Lets walk through this real quick; it’s pretty straightforward, but there are a few nuances I want to highlight. First of all, you’ll notice this only runs if a particular ENV key is set. Doing so leverages our extensive use of environment variables for app configuration, and ensures that this will only run in development and never in production. Eventually I’d like to write more about the benefits we’ve seen from switching almost exclusively to configuration via environment variables, but for now you can just note that they’re used in multiple places in this little proxy to pull the right value.
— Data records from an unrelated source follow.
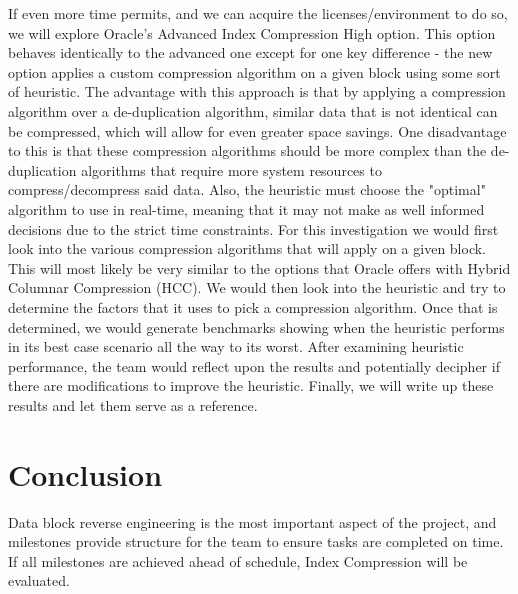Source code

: \documentclass[10pt]{article}
\begin{document}
If even more time permits, and we can acquire the licenses/environment to do so, we will explore Oracle's Advanced Index Compression High option. This option behaves identically to the advanced one except for one key difference - the new option applies a custom compression algorithm on a given block using some sort of heuristic. The advantage with this approach is that by applying a compression algorithm over a de-duplication algorithm, similar data that is not identical can be compressed, which will allow for even greater space savings. One disadvantage to this is that these compression algorithms should be more complex than the de-duplication algorithms that require more system resources to compress/decompress said data. Also, the heuristic must choose the "optimal" algorithm to use in real-time, meaning that it may not make as well informed decisions due to the strict time constraints. For this investigation we would first look into the various compression algorithms that will apply on a given block. This will most likely be very similar to the options that Oracle offers with Hybrid Columnar Compression (HCC). We would then look into the heuristic and try to determine the factors that it uses to pick a compression algorithm. Once that is determined, we would generate benchmarks showing when the heuristic performs in its best case scenario all the way to its worst. After examining heuristic performance, the team would reflect upon the results and potentially decipher if there are modifications to improve the heuristic. Finally, we will write up these results and let them serve as a reference.

\section{Conclusion}
Data block reverse engineering is the most important aspect of the project, and milestones provide structure for the team to ensure tasks are completed on time. If all milestones are achieved ahead of schedule, Index Compression will be evaluated. 
\end{document}
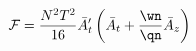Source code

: \begin{equation}
{\cal F} = {N^2 T^2\over 16} \bar{A}_t' \left( \bar{A}_t + {\wn\over \qn} \bar{A}_z\right)\,
\label{gen_fun}
\end{equation}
Next, note that I had to overwrite #call - this is necessary to allow passing through unproxied requests to the “hosting” application. It’d be nice if rack-proxy provided a way to do this out of the box, but it’s simple enough to implement regardless. The decision of whether or not to proxy the request is made by looking at whether the HTTP_HOST for the request has changed; if it has, then we want this request to go to the proxied app. Also note the call to #rewrite_response - this is a method provided by rack-proxy to allow adjusting the response before it is passed back to the browser. It’s not strictly necessary for me to call it here since its default behavior is to do nothing, but I used it multiple times during debugging to get a peek at what the proxy was doing, so it’s handy to keep it in the chain.

The magic happens in #rewrite_env, where I check against the set of exact and prefix paths I want rewritten and determine whether the request matches them. If it does, the HTTP_HOST is set to the proxied app’s host, and we’re good to go. The one other check I am doing here is that I’m only ever proxying when on the public/marketing domain, since this app actually serves a couple of subdomains and I only want to rewrite on one of them.
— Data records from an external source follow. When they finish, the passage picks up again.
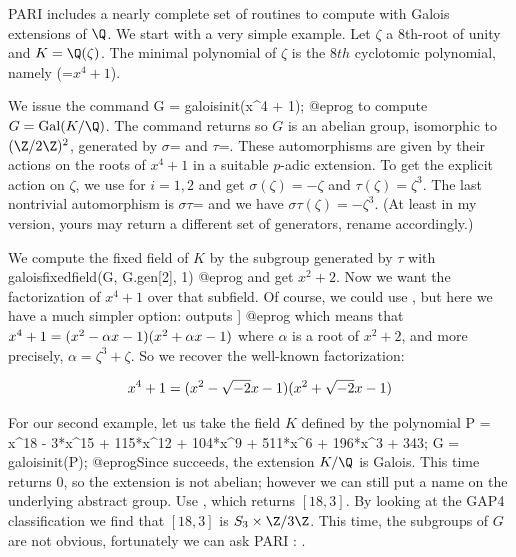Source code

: 
PARI includes a nearly complete set of routines to compute with Galois
extensions of $\Q$. We start with a very simple example.
Let $\zeta$ a $8$th-root of unity and $K=\Q(\zeta)$. The minimal
polynomial of $\zeta$ is the 8$th$ cyclotomic polynomial, namely
 (=$x^4+1$).

We issue the command
\bprog
G = galoisinit(x^4 + 1);
@eprog\noindent
to compute $G=\text{Gal}(K/\Q)$.  The command 
returns \kbd{[2,0;0,2]} so $G$ is an abelian group, isomorphic to $(\Z/2\Z)^2$, generated by
$\sigma$= and $\tau$=. These automorphisms are
given by their actions on the roots of $x^4+1$ in a suitable $p$-adic
extension. To get the explicit action on $\zeta$, we use
 for $i=1,2$ and get $\sigma(\zeta)=-\zeta$
and $\tau(\zeta)=\zeta^3$. The last nontrivial automorphism is
$\sigma\tau$= and we have
$\sigma\tau(\zeta)=-\zeta^3$. (At least in my version, yours may return a
different set of generators, rename accordingly.)

We compute the fixed field of $K$ by the subgroup generated by $\tau$ with
\bprog
galoisfixedfield(G, G.gen[2], 1)
@eprog\noindent
and get $x^2 + 2$. Now we want the factorization of $x^4+1$ over that
subfield. Of course, we could use , but here we have a much
simpler option:  outputs
\bprog
[x^2 + 2, Mod(x^3 + x, x^4 + 1), [x^2 - y*x - 1, x^2 + y*x - 1]]
@eprog\noindent
which means that
$x^4+1=(x^2-\alpha\*x-1)(x^2+\alpha\*x-1)$ where $\alpha$ is a root of $x^2+2$,
and more precisely, $\alpha=\zeta^3+\zeta$. So we recover the well-known
factorization:

$$x^4+1=(x^2-\sqrt{-2}\*x-1)(x^2+\sqrt{-2}\*x-1)$$

For our second example, let us take the field $K$ defined by the polynomial
\bprog
  P = x^18 - 3*x^15 + 115*x^12 + 104*x^9 + 511*x^6 + 196*x^3 + 343;
  G = galoisinit(P);
@eprog\noindent Since  succeeds,
the extension $K/\Q$ is Galois. This time  returns
$0$, so the extension is not abelian; however we can still put a name on the
underlying abstract group. Use , which returns $[18,
3]$. By looking at the GAP4 classification we find that $[18, 3]$ is
$S_3\times\Z/3\Z$. This time, the subgroups of $G$ are not obvious,
fortunately we can ask PARI : .

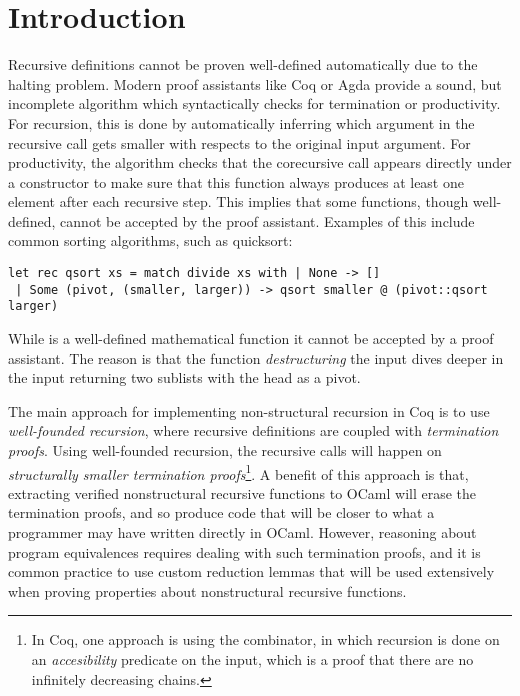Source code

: \documentclass[ a4paper, UKenglish, cleveref, autoref, thm-restate]{lipics-v2021}
\begin{document}
\section{Introduction}
\label{sec:intro}
Recursive definitions cannot be proven well-defined automatically due to the
halting problem. Modern proof assistants like Coq or Agda provide a sound, but
incomplete algorithm which syntactically checks for termination or
productivity.  For recursion, this is done by automatically inferring
which argument in the recursive call gets smaller with respects to the original
input argument.  For productivity, the algorithm checks that the corecursive
call appears directly under a constructor to make sure that this function
always produces at least one element after each recursive step.
This implies that some functions, though well-defined, cannot be accepted by
the proof assistant. Examples of this include common sorting algorithms, such
as quicksort:
\begin{verbatim}
let rec qsort xs = match divide xs with | None -> []
 | Some (pivot, (smaller, larger)) -> qsort smaller @ (pivot::qsort larger)
\end{verbatim}
While  is a well-defined mathematical function it cannot be
accepted by a proof assistant.  The reason is that the 
function \emph{destructuring} the input dives deeper in the input returning
two sublists with the head as a pivot.

The main approach for implementing non-structural recursion in Coq is to use
\emph{well-founded recursion}, where recursive definitions are coupled with
\emph{termination proofs}.  Using well-founded recursion, the recursive calls
will happen on \emph{structurally smaller termination proofs}\footnote{In Coq,
one approach is using the  combinator, in which recursion is done on an
\emph{accesibility} predicate on the input, which is a proof that there are no
infinitely decreasing chains.}. A benefit of this approach is that, extracting
verified nonstructural recursive functions to OCaml will erase the termination
proofs, and so produce code that will be closer to what a programmer may have
written directly in OCaml. However, reasoning about program equivalences
requires dealing with such termination proofs, and it is common practice to use
custom reduction lemmas that will be used extensively when proving properties
about nonstructural recursive functions.
\end{document}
Finally, there’s a bit of trickery going on in #extract_http_request_headers to make everything work smoothly. Even though I’m rewriting the host that the request should go to, I don’t want the Host header that’s passed to the proxied app to be affected, since it should be as clueless about the fact that it’s being proxied as possible. rack-proxy uses this method to prep the headers for submission upstream, and so I just hook it and make my own last minute adjustment.

And then the middleware is inserted at the very beginning of the middleware stack, and BOOM! it all just works. Well, not quite: I spent hours debugging an issue with the headers, but other than that I really did have a solution working in a couple hours. And best of all, we now have a way in our local development environment to simulate the exact domain structure in production.

If you need to stitch another app into a Rack stack, I’d definitely recommend checking out rack-proxy.